(Data extracted from a collection)

*** Begin section ***

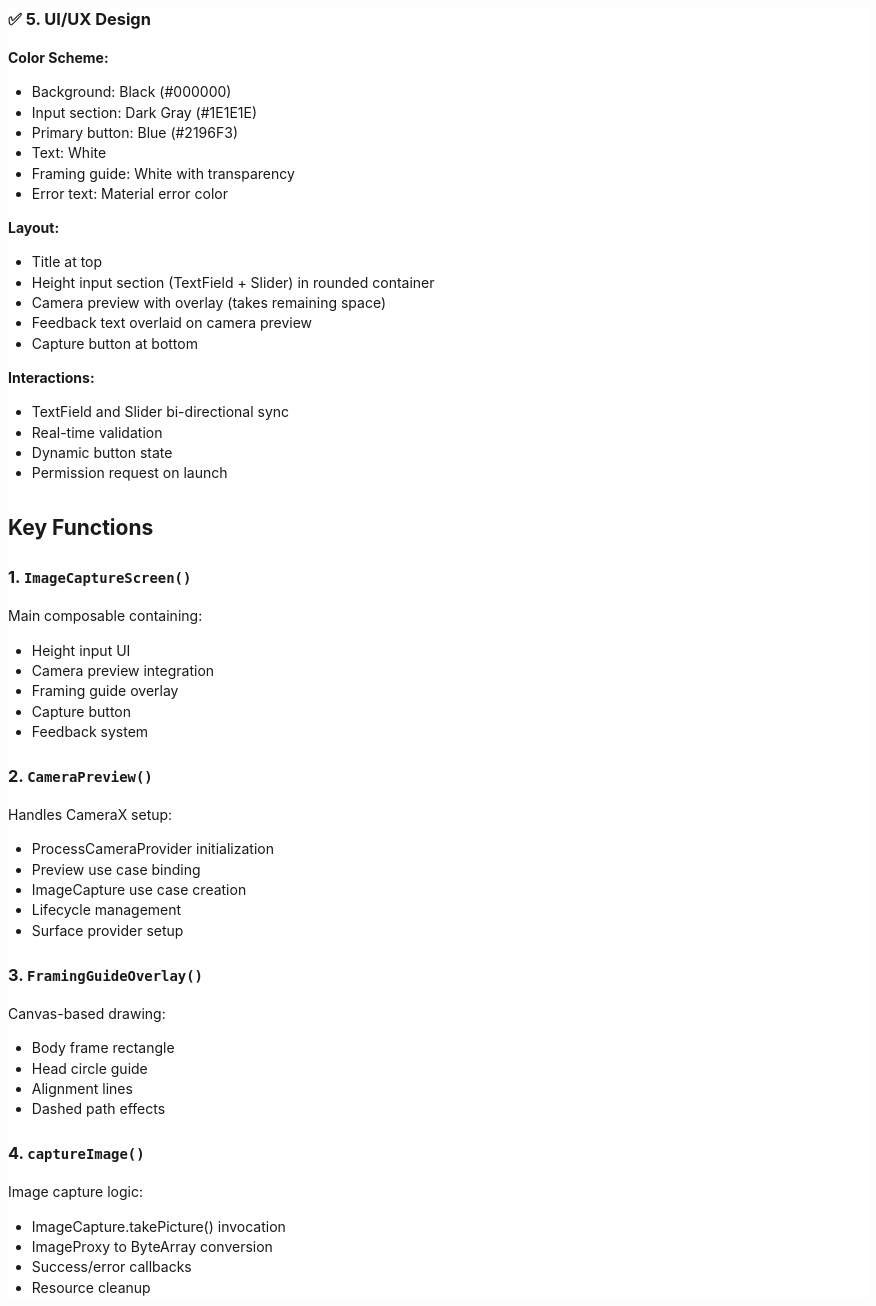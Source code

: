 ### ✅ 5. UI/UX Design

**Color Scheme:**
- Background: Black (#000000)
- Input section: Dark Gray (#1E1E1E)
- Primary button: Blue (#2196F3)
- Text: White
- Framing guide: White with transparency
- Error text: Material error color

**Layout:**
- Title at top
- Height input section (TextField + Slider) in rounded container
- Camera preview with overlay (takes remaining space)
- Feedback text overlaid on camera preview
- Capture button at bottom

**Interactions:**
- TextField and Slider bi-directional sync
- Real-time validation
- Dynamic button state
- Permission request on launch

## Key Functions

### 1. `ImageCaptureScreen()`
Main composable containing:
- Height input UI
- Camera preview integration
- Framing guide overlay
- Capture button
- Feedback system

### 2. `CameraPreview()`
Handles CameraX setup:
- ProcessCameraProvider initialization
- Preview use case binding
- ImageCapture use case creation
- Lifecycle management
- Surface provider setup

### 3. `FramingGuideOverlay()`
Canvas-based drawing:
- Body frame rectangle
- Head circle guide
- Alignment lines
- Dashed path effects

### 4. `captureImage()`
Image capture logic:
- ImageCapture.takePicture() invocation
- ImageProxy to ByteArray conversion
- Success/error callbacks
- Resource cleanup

*** End section ***

**TASK INSTRUCTIONS**
Beginning with the line that has "- Real-time validation", set down every line of the entries above through the final one, unchanged.

**TASK ANSWER**
- Real-time validation
- Dynamic button state
- Permission request on launch

## Key Functions

### 1. `ImageCaptureScreen()`
Main composable containing:
- Height input UI
- Camera preview integration
- Framing guide overlay
- Capture button
- Feedback system

### 2. `CameraPreview()`
Handles CameraX setup:
- ProcessCameraProvider initialization
- Preview use case binding
- ImageCapture use case creation
- Lifecycle management
- Surface provider setup

### 3. `FramingGuideOverlay()`
Canvas-based drawing:
- Body frame rectangle
- Head circle guide
- Alignment lines
- Dashed path effects

### 4. `captureImage()`
Image capture logic:
- ImageCapture.takePicture() invocation
- ImageProxy to ByteArray conversion
- Success/error callbacks
- Resource cleanup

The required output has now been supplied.